Disney Bloggers

JIMINYCR

Well-Known Member
Wellll... $3 an article sounds about right. After all what weve seen a lot of the time are a lot of them are rehashing info thats in other articles, lots of articles are splattered with incorrect info or blatant mistakes. Some as you read through you wonder if thevve even been to a Disney park. Sure there are lots that are professionally researched and done and provide a great service to the WDW traveller, but sometimes I do wonder whose doing these articles?
 

OrlandoRising

Well-Known Member
I assumed a lot of the Disney bloggers did it for access/privilege more than anything.

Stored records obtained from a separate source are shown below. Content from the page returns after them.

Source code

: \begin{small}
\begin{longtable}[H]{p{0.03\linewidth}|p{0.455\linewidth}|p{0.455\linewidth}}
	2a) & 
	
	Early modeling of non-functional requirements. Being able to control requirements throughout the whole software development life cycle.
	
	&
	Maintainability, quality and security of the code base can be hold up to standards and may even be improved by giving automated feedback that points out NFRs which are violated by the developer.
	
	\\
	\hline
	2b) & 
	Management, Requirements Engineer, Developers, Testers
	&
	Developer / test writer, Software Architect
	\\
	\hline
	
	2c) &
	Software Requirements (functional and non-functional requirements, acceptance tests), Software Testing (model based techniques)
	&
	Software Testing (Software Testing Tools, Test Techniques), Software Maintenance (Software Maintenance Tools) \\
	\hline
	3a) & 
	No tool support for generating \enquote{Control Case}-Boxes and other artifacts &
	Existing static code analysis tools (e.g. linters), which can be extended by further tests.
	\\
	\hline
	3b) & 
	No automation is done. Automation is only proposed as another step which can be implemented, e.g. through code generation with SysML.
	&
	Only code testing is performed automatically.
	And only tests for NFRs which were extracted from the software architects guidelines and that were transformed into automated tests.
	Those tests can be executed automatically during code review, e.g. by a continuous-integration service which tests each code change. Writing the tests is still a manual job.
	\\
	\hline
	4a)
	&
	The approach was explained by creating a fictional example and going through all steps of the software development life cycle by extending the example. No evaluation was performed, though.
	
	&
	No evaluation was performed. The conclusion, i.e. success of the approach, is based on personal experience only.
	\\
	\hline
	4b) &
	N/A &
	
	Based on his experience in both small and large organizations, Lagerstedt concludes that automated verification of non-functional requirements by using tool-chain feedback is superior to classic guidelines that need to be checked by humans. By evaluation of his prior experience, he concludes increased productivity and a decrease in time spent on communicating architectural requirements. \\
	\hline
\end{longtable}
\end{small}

I can understand why people would think that, but in my experience, you have to have a sizable following or readership before Disney would give you special access to anything. It takes a lot of work to get to the place where Disney notices you.

Even then, invites would likely be marked as non-transferable, so a site owner or another member of its staff couldn't easily just pass it off to a random freelance contributor.
 

wdwfan22

Well-Known Member
3 dollars sounds about right as all they are doing is rephrasing a Disney press release or reviewing a food item that I can’t imagine many people will read anyways.
 

Astrotrain

◝⊡_⊡◜
Nice, $3 is 2/3 of the way to being able to buy a powerade in the parks. :cool:

I'm a professional writer, not for Disney or anything Disney related. That seems like a really low number even if the person is just trying to add to their experience. I guess it depends on if it's original content or not though. Not sure how it is with Disney news but there are centralized press access websites where content can be copy/pasted. The managers for whatever website the 'writer' is working for essentially has a license (usually paid for) that gives them the rights to publish certain content that originated elsewhere on their blog/website.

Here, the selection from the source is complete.